» Problem details
The task calls for each line of the records below in which the word "파라미터를" appears.

Top of Records for the exercise

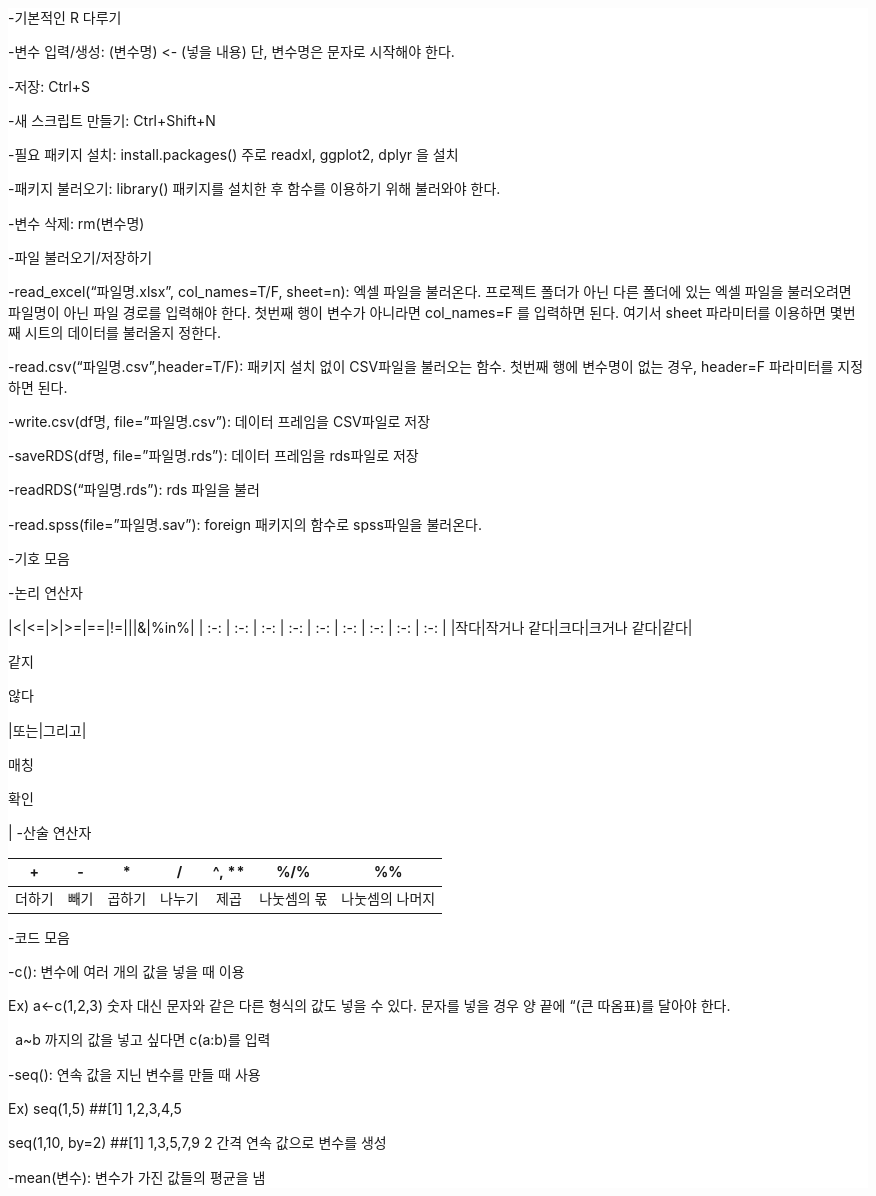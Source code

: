 ﻿-기본적인 R 다루기

-변수 입력/생성: (변수명) <- (넣을 내용) 단, 변수명은 문자로 시작해야 한다. 

-저장: Ctrl+S

-새 스크립트 만들기: Ctrl+Shift+N

-필요 패키지 설치: install.packages() 주로 readxl, ggplot2, dplyr 을 설치

-패키지 불러오기: library() 패키지를 설치한 후 함수를 이용하기 위해 불러와야 한다.

-변수 삭제: rm(변수명)

-파일 불러오기/저장하기

-read\_excel(“파일명.xlsx”, col\_names=T/F, sheet=n): 엑셀 파일을 불러온다. 프로젝트 폴더가 아닌 다른 폴더에 있는 엑셀 파일을 불러오려면 파일명이 아닌 파일 경로를 입력해야 한다. 첫번째 행이 변수가 아니라면 col\_names=F 를 입력하면 된다. 여기서 sheet 파라미터를 이용하면 몇번째 시트의 데이터를 불러올지 정한다.

-read.csv(“파일명.csv”,header=T/F): 패키지 설치 없이 CSV파일을 불러오는 함수. 첫번째 행에 변수명이 없는 경우, header=F 파라미터를 지정하면 된다.

-write.csv(df명, file=”파일명.csv”): 데이터 프레임을 CSV파일로 저장

-saveRDS(df명, file=”파일명.rds”): 데이터 프레임을 rds파일로 저장

-readRDS(“파일명.rds”): rds 파일을 불러

-read.spss(file=”파일명.sav”): foreign 패키지의 함수로 spss파일을 불러온다.

-기호 모음

-논리 연산자

|<|<=|>|>=|==|!=|||&|%in%|
| :-: | :-: | :-: | :-: | :-: | :-: | :-: | :-: | :-: |
|작다|작거나 같다|크다|크거나 같다|같다|<p>같지 </p><p>않다</p>|또는|그리고|<p>매칭</p><p>확인</p>|
-산술 연산자

|+|-|\*|/|^, \*\*|%/%|%%|
| :-: | :-: | :-: | :-: | :-: | :-: | :-: |
|더하기|빼기|곱하기|나누기|제곱|나눗셈의 몫|나눗셈의 나머지|
-코드 모음

-c(): 변수에 여러 개의 값을 넣을 때 이용

Ex) a<-c(1,2,3) 숫자 대신 문자와 같은 다른 형식의 값도 넣을 수 있다. 문자를 넣을 경우 양 끝에 “(큰 따옴표)를 달아야 한다.

` `a~b 까지의 값을 넣고 싶다면 c(a:b)를 입력

-seq(): 연속 값을 지닌 변수를 만들 때 사용

Ex) seq(1,5) ##[1] 1,2,3,4,5

seq(1,10, by=2) ##[1] 1,3,5,7,9 2 간격 연속 값으로 변수를 생성

-mean(변수): 변수가 가진 값들의 평균을 냄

Bottom of Records for the exercise

» Result of the exercise
-read\_excel(“파일명.xlsx”, col\_names=T/F, sheet=n): 엑셀 파일을 불러온다. 프로젝트 폴더가 아닌 다른 폴더에 있는 엑셀 파일을 불러오려면 파일명이 아닌 파일 경로를 입력해야 한다. 첫번째 행이 변수가 아니라면 col\_names=F 를 입력하면 된다. 여기서 sheet 파라미터를 이용하면 몇번째 시트의 데이터를 불러올지 정한다.
-read.csv(“파일명.csv”,header=T/F): 패키지 설치 없이 CSV파일을 불러오는 함수. 첫번째 행에 변수명이 없는 경우, header=F 파라미터를 지정하면 된다.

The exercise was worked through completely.